◆ **What the task requires**
Return each entry exactly, omitting nothing.

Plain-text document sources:
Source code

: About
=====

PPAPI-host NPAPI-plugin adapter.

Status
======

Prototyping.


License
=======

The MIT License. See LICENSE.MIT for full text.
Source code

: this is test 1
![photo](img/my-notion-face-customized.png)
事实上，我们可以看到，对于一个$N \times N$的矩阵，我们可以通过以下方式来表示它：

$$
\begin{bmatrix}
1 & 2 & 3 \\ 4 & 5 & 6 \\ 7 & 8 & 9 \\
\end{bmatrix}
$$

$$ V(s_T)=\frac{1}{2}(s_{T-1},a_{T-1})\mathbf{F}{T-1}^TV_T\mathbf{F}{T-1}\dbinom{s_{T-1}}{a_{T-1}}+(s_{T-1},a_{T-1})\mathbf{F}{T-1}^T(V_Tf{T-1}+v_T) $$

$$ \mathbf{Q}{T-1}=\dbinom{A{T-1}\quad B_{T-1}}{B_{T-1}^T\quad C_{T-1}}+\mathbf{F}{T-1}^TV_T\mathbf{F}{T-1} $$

◆ **Answer section**
Source code

: About
=====

PPAPI-host NPAPI-plugin adapter.

Status
======

Prototyping.


License
=======

The MIT License. See LICENSE.MIT for full text.
Source code

: this is test 1
![photo](img/my-notion-face-customized.png)
事实上，我们可以看到，对于一个$N \times N$的矩阵，我们可以通过以下方式来表示它：

$$
\begin{bmatrix}
1 & 2 & 3 \\ 4 & 5 & 6 \\ 7 & 8 & 9 \\
\end{bmatrix}
$$

$$ V(s_T)=\frac{1}{2}(s_{T-1},a_{T-1})\mathbf{F}{T-1}^TV_T\mathbf{F}{T-1}\dbinom{s_{T-1}}{a_{T-1}}+(s_{T-1},a_{T-1})\mathbf{F}{T-1}^T(V_Tf{T-1}+v_T) $$

$$ \mathbf{Q}{T-1}=\dbinom{A{T-1}\quad B_{T-1}}{B_{T-1}^T\quad C_{T-1}}+\mathbf{F}{T-1}^TV_T\mathbf{F}{T-1} $$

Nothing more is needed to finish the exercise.